Exercise brief
Retype the records below exactly as they appear, but leave out any pictures.

[Exercise materials — start]

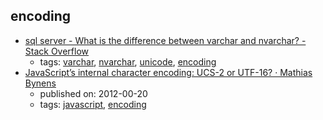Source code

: encoding 
---
* [sql server - What is the difference between varchar and nvarchar? - Stack Overflow](http://stackoverflow.com/questions/144283/what-is-the-difference-between-varchar-and-nvarchar)
    * tags: [varchar](../tags/varchar.md), [nvarchar](../tags/nvarchar.md), [unicode](../tags/unicode.md), [encoding](../tags/encoding.md)
* [JavaScript’s internal character encoding: UCS-2 or UTF-16? · Mathias Bynens](https://mathiasbynens.be/notes/javascript-encoding)
    * published on: 2012-00-20
    * tags: [javascript](../tags/javascript.md), [encoding](../tags/encoding.md)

[Exercise materials — finish]

Response to the exercise
Source code

: encoding 
---
* [sql server - What is the difference between varchar and nvarchar? - Stack Overflow](http://stackoverflow.com/questions/144283/what-is-the-difference-between-varchar-and-nvarchar)
    * tags: [varchar](../tags/varchar.md), [nvarchar](../tags/nvarchar.md), [unicode](../tags/unicode.md), [encoding](../tags/encoding.md)
* [JavaScript’s internal character encoding: UCS-2 or UTF-16? · Mathias Bynens](https://mathiasbynens.be/notes/javascript-encoding)
    * published on: 2012-00-20
    * tags: [javascript](../tags/javascript.md), [encoding](../tags/encoding.md)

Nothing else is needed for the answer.